Source texts of formatted documents =
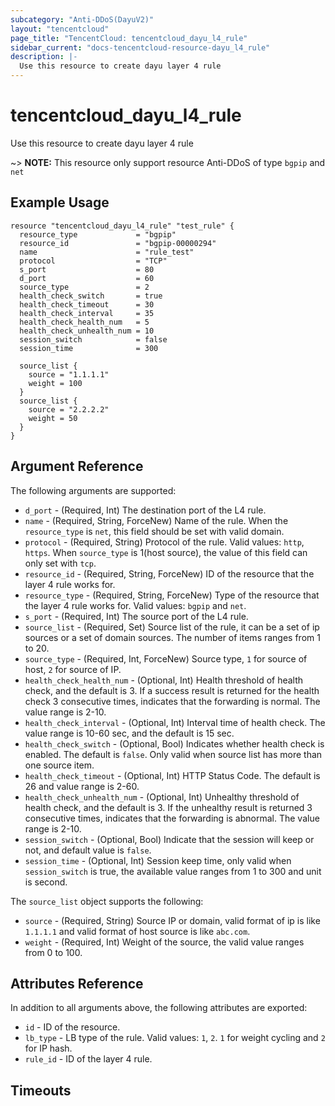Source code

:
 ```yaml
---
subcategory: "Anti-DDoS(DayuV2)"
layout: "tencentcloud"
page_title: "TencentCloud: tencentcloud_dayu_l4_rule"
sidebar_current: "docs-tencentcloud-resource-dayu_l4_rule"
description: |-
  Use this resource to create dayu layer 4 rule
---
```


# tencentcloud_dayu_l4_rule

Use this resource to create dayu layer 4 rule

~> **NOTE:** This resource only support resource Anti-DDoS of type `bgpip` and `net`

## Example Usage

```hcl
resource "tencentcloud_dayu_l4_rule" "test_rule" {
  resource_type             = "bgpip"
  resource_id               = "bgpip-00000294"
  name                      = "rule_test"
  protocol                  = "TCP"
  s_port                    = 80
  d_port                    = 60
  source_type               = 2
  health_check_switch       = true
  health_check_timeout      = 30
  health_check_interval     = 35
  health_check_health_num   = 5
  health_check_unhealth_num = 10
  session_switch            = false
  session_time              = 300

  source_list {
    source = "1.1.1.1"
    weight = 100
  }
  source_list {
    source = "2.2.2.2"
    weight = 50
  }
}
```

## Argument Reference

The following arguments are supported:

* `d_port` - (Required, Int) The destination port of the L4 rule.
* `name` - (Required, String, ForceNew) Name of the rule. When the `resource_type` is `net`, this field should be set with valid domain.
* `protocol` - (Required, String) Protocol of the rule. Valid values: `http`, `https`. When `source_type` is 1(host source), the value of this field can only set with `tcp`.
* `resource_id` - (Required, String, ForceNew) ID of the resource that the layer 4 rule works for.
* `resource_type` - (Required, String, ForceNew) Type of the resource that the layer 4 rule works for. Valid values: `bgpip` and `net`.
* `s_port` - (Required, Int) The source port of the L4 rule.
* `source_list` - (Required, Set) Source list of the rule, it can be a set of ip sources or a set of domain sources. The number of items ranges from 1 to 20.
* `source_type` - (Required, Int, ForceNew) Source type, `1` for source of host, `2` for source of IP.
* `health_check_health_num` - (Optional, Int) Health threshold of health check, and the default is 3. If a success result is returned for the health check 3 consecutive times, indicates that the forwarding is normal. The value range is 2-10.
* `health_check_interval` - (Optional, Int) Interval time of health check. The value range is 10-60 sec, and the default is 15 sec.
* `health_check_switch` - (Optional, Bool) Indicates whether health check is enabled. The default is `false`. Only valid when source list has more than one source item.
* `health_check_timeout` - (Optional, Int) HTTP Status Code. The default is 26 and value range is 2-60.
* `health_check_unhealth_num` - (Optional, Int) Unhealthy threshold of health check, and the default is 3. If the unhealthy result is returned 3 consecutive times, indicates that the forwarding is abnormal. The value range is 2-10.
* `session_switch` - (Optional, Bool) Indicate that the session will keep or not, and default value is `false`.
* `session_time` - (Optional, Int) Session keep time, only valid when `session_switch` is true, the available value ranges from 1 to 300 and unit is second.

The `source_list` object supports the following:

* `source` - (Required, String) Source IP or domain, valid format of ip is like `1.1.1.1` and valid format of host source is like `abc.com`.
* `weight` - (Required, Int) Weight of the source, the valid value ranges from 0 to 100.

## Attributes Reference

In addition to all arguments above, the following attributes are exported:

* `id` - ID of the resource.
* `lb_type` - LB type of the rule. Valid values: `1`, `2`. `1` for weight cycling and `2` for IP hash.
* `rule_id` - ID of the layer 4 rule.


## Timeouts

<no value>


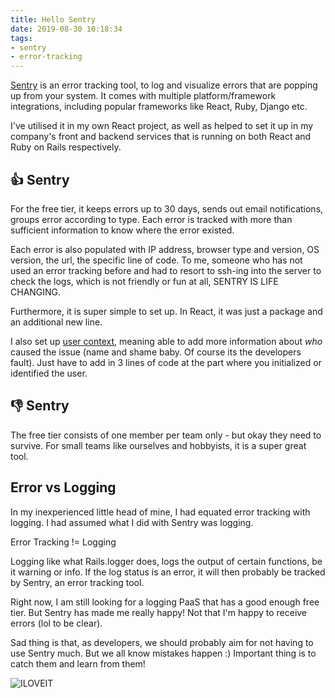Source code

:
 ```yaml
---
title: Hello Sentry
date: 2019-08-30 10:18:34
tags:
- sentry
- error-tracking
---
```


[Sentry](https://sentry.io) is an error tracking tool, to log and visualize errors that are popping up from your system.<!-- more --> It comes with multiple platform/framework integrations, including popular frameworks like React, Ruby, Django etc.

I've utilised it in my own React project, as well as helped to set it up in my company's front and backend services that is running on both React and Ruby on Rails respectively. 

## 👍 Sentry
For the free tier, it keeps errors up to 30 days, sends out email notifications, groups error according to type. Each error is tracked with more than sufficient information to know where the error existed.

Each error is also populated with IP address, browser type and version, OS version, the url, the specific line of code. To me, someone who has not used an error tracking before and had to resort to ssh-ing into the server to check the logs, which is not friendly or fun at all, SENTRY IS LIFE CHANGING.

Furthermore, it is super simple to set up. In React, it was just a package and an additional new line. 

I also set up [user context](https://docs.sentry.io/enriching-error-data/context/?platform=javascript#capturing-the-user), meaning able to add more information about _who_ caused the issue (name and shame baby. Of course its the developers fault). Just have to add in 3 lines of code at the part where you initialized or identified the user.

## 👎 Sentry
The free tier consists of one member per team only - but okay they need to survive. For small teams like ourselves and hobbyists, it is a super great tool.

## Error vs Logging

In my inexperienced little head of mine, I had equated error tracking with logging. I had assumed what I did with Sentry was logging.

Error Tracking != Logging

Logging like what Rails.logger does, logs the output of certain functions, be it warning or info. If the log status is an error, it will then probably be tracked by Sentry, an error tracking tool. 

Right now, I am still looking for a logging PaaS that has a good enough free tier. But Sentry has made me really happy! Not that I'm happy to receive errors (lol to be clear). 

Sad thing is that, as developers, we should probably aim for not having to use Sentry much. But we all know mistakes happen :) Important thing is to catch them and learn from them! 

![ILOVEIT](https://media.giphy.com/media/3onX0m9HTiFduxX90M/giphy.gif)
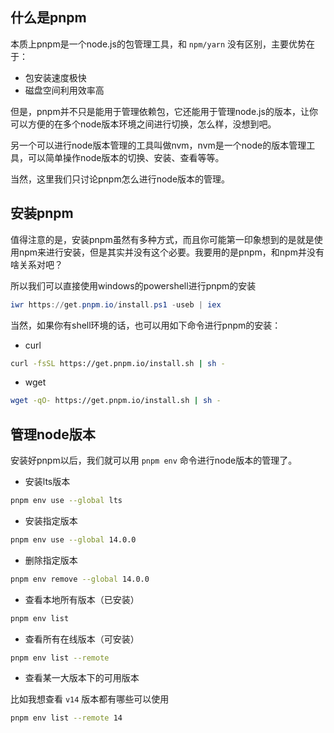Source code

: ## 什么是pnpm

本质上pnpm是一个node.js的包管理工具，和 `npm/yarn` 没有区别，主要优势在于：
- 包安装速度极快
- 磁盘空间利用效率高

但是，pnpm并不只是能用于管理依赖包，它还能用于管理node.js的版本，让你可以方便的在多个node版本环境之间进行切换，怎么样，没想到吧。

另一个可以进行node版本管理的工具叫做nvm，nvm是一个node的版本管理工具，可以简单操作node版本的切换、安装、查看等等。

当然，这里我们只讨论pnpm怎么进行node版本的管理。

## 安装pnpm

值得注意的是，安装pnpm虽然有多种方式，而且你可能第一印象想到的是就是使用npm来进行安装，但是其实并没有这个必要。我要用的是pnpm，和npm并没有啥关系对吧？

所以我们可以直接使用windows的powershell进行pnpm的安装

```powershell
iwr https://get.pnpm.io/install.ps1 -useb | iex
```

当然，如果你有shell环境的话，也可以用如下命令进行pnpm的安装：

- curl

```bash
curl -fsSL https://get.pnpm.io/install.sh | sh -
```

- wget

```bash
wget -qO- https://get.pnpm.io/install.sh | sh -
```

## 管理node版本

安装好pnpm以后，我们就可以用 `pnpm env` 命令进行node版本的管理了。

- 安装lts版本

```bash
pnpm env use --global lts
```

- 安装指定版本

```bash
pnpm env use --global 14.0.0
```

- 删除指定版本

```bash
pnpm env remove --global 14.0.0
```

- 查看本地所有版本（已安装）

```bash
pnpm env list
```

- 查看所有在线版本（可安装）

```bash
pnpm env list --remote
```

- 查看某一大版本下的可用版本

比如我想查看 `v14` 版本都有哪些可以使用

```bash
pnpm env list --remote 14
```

What this task involves =
Scan the lines above for the word "probably" and copy every one where it occurs.

Result of this exercise =
Logging like what Rails.logger does, logs the output of certain functions, be it warning or info. If the log status is an error, it will then probably be tracked by Sentry, an error tracking tool. 
Sad thing is that, as developers, we should probably aim for not having to use Sentry much. But we all know mistakes happen :) Important thing is to catch them and learn from them! 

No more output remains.